The Book of Laughter and Forgetting
“I invent stories, confront one with another, and by this means I ask questions. The stupidity of people comes from having an answer for everything. The wisdom of the novel comes from having a question for eveything.”
– Milan Kundera, From the Afterward, “A Talk with the Author”
EXCERPT From The Book of Laughter and Forgetting, Milan Kundera:
“When Thomas Mann was very young, he wrote a naïve, intriguing story about death. In the story death is beautiful, as it is beautiful to those who dream of it very young, when it is still surreal and enchanting, like the bluish voice of far-off places.
A young man, mortally ill, gets off a train at an unknown station. He walks into the town without knowing its name and takes rooms in the house of an old woman whose forehead is covered with eczema. No, I do not wish to go into what took place in the rented rooms. I only wish to recall a single minor occurrence: walking around the front room, the ill young man had the feeling that “in between the sounds made by his footsteps he heard another sound in the rooms on either side – a soft, clear, metallic tone – but perhaps it was only an illusion. Like a golden ring falling into a silver basin, he thought…”
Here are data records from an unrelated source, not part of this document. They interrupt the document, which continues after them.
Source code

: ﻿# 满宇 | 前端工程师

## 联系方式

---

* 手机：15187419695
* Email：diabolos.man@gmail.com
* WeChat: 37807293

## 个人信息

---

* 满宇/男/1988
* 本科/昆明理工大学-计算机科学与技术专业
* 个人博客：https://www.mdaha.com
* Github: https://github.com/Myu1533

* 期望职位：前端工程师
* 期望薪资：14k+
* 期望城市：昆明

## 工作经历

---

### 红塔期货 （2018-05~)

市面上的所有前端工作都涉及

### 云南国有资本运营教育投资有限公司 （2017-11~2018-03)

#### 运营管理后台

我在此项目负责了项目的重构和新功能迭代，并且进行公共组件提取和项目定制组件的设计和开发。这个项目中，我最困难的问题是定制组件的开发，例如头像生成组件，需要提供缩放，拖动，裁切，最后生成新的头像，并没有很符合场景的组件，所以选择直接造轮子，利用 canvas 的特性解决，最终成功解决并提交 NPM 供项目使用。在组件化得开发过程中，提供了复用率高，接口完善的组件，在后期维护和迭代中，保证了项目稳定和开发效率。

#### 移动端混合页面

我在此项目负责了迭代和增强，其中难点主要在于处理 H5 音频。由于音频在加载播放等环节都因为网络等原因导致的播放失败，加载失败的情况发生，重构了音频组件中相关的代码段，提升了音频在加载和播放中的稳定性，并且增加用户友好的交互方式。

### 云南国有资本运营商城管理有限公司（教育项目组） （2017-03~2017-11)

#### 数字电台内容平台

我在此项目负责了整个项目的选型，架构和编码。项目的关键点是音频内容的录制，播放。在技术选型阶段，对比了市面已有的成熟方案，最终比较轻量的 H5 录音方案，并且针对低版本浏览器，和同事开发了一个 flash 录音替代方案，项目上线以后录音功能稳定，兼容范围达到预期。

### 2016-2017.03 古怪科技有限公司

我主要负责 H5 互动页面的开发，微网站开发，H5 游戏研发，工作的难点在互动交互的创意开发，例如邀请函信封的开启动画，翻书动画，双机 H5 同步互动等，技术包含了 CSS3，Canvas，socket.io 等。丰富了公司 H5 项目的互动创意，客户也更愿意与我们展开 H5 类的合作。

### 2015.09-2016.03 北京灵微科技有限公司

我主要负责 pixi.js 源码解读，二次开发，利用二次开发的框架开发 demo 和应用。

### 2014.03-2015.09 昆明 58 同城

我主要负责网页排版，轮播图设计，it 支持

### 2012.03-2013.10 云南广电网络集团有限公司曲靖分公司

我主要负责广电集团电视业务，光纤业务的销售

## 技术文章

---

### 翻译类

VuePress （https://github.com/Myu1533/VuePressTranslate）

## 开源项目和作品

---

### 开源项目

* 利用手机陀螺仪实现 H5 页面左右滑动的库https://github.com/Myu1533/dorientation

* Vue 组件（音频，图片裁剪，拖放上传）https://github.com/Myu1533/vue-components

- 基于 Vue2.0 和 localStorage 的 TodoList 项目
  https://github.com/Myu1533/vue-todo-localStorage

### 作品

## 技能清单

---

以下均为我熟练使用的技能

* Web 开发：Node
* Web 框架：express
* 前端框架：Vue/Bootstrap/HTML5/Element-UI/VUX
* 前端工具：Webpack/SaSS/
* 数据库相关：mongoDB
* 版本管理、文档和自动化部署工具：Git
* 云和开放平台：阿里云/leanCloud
That minor acoustic event is never developed or explained in the story. From the standpoint of the action above it could have been omitted without any loss. The sound simply happened; all by itself; just like that. The reason I think Thomas Mann sounded that “soft, clear, metallic tone” was to create silence, the silence he needed to make the beauty audible (because the death he was speaking of was beauty-death), and if beauty is to be perceptible, it needs a certain minimal degree of silence (a perfect criterion of which happens to be the sound of a golden ring falling into a silver basin).
(Yes, I know. You haven’t the slightest idea what I’m talking about. Beauty has long since disappeared. It has slipped beneath the surface of the noise – the noise of words, the noise of cars, the noise of music, the noise of signs – we live in it constantly. It has sunk as deep as Atlantis. The only thing left is the word, whose meaning loses clarity from year to year.)
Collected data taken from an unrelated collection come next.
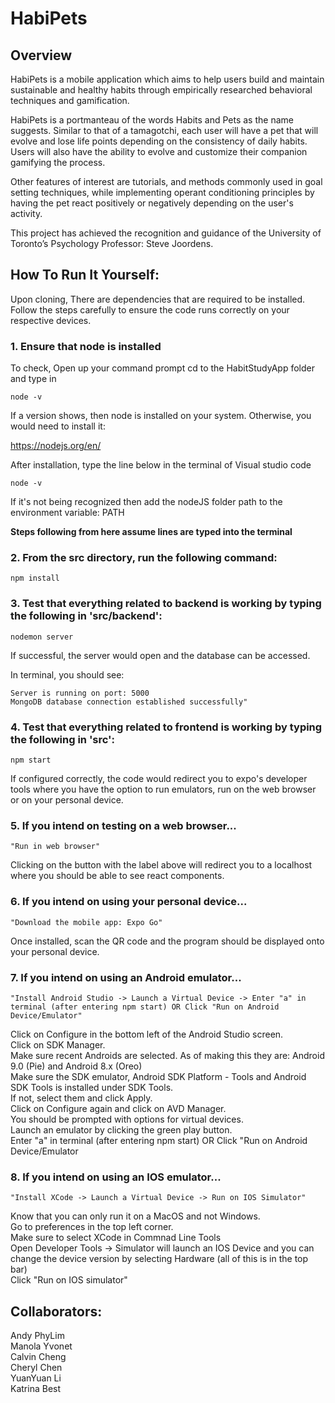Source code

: # HabiPets

## Overview

HabiPets is a mobile application which aims to help users build and maintain sustainable and healthy habits through empirically researched behavioral techniques and gamification.

HabiPets is a portmanteau of the words Habits and Pets as the name suggests. Similar to that of a tamagotchi, each user will have a pet that will evolve and lose life points depending on the consistency of daily habits. Users will also have the ability to evolve and customize their companion gamifying the process.

Other features of interest are tutorials, and methods commonly used in goal setting techniques, while implementing operant conditioning principles by having the pet react positively or negatively depending on the user's activity.

This project has achieved the recognition and guidance of the University of Toronto’s Psychology Professor: Steve Joordens.

## How To Run It Yourself:

Upon cloning,
There are dependencies that are required to be installed.
Follow the steps carefully to ensure the code runs correctly on your respective devices.

### 1. Ensure that node is installed

To check,
Open up your command prompt
cd to the HabitStudyApp folder and type in

    node -v

If a version shows, then node is installed on your system. Otherwise, you would need to install it:

https://nodejs.org/en/

After installation, type the line below in the terminal of Visual studio code

    node -v

If it's not being recognized then add the nodeJS folder path to the environment variable: PATH

**Steps following from here assume lines are typed into the terminal**

### 2. From the src directory, run the following command:

    npm install

### 3. Test that everything related to backend is working by typing the following in 'src/backend':

    nodemon server

If successful, the server would open and the database can be accessed.

In terminal, you should see:

    Server is running on port: 5000
    MongoDB database connection established successfully"

### 4. Test that everything related to frontend is working by typing the following in 'src':

    npm start

If configured correctly, the code would redirect you to expo's developer tools where you have the option to run emulators, run on the web browser or on your personal device.

### 5. If you intend on testing on a web browser...

    "Run in web browser"

Clicking on the button with the label above will redirect you to a localhost where you should be able to see react components.

### 6. If you intend on using your personal device...

    "Download the mobile app: Expo Go"

Once installed, scan the QR code and the program should be displayed onto your personal device.

### 7. If you intend on using an Android emulator...

    "Install Android Studio -> Launch a Virtual Device -> Enter "a" in terminal (after entering npm start) OR Click "Run on Android Device/Emulator"

Click on Configure in the bottom left of the Android Studio screen.\
Click on SDK Manager.\
Make sure recent Androids are selected. As of making this they are: Android 9.0 (Pie) and Android 8.x (Oreo)\
Make sure the SDK emulator, Android SDK Platform - Tools and Android SDK Tools is installed under SDK Tools.\
If not, select them and click Apply.\
Click on Configure again and click on AVD Manager.\
You should be prompted with options for virtual devices.\
Launch an emulator by clicking the green play button.\
Enter "a" in terminal (after entering npm start) OR Click "Run on Android Device/Emulator

### 8. If you intend on using an IOS emulator...

    "Install XCode -> Launch a Virtual Device -> Run on IOS Simulator"

Know that you can only run it on a MacOS and not Windows.\
Go to preferences in the top left corner.\
Make sure to select XCode in Commnad Line Tools\
Open Developer Tools -> Simulator will launch an IOS Device and you can change the device version by selecting Hardware (all of this is in the top bar)\
Click "Run on IOS simulator"

## Collaborators:

Andy PhyLim\
Manola Yvonet\
Calvin Cheng\
Cheryl Chen\
YuanYuan Li\
Katrina Best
She is standing across from 6 long necks with tiny heads and flat beaks that open and close noiselessly. She does not understand them. She does not know whether they are threatening, warning, appealing, or begging. And because she does not know, she feels immense anxiety. She is afraid something will happen to the golden ring (that tuning fork of silence), and she keeps it tightly closed away in her mouth.
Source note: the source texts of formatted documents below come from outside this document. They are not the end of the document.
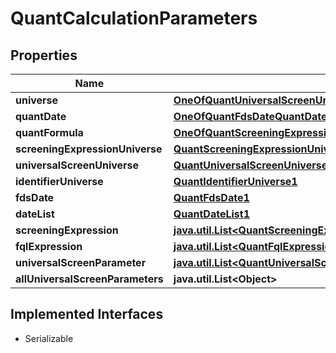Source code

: 

# QuantCalculationParameters


## Properties

Name | Type | Description | Notes
------------ | ------------- | ------------- | -------------
**universe** | [**OneOfQuantUniversalScreenUniverseQuantScreeningExpressionUniverseQuantIdentifierUniverse**](OneOfQuantUniversalScreenUniverseQuantScreeningExpressionUniverseQuantIdentifierUniverse.md) |  |  [optional]
**quantDate** | [**OneOfQuantFdsDateQuantDateList**](OneOfQuantFdsDateQuantDateList.md) |  |  [optional]
**quantFormula** | [**OneOfQuantScreeningExpressionQuantFqlExpressionQuantUniversalScreenParameterQuantAllUniversalScreenParameters**](OneOfQuantScreeningExpressionQuantFqlExpressionQuantUniversalScreenParameterQuantAllUniversalScreenParameters.md) |  |  [optional]
**screeningExpressionUniverse** | [**QuantScreeningExpressionUniverse1**](QuantScreeningExpressionUniverse1.md) |  |  [optional]
**universalScreenUniverse** | [**QuantUniversalScreenUniverse1**](QuantUniversalScreenUniverse1.md) |  |  [optional]
**identifierUniverse** | [**QuantIdentifierUniverse1**](QuantIdentifierUniverse1.md) |  |  [optional]
**fdsDate** | [**QuantFdsDate1**](QuantFdsDate1.md) |  |  [optional]
**dateList** | [**QuantDateList1**](QuantDateList1.md) |  |  [optional]
**screeningExpression** | [**java.util.List&lt;QuantScreeningExpression1&gt;**](QuantScreeningExpression1.md) |  |  [optional]
**fqlExpression** | [**java.util.List&lt;QuantFqlExpression1&gt;**](QuantFqlExpression1.md) |  |  [optional]
**universalScreenParameter** | [**java.util.List&lt;QuantUniversalScreenParameter1&gt;**](QuantUniversalScreenParameter1.md) |  |  [optional]
**allUniversalScreenParameters** | **java.util.List&lt;Object&gt;** |  |  [optional]


## Implemented Interfaces

* Serializable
Tamina will never know what they came to tell her. But I do. They did not come to warn or scold or threaten her. They are not at all concerned with her. They came, each one of them, to tell her about themselves. About how they ate, how they slept, how they ran up the fence, and what they saw on the other side. About how they had spent their important childhood in the important village of Rourou. About how they saw a woman in a knitted shawl over her head. About how they swam, fell ill, and then recovered. About how they had been young, ridden bicycles, and eaten a sack of grass that day. There they are, standing face to face with Tamina, telling her their stories, all at the same time, belligerently, pressingly, aggressively, because there is nothing more important than what they want to tell her.”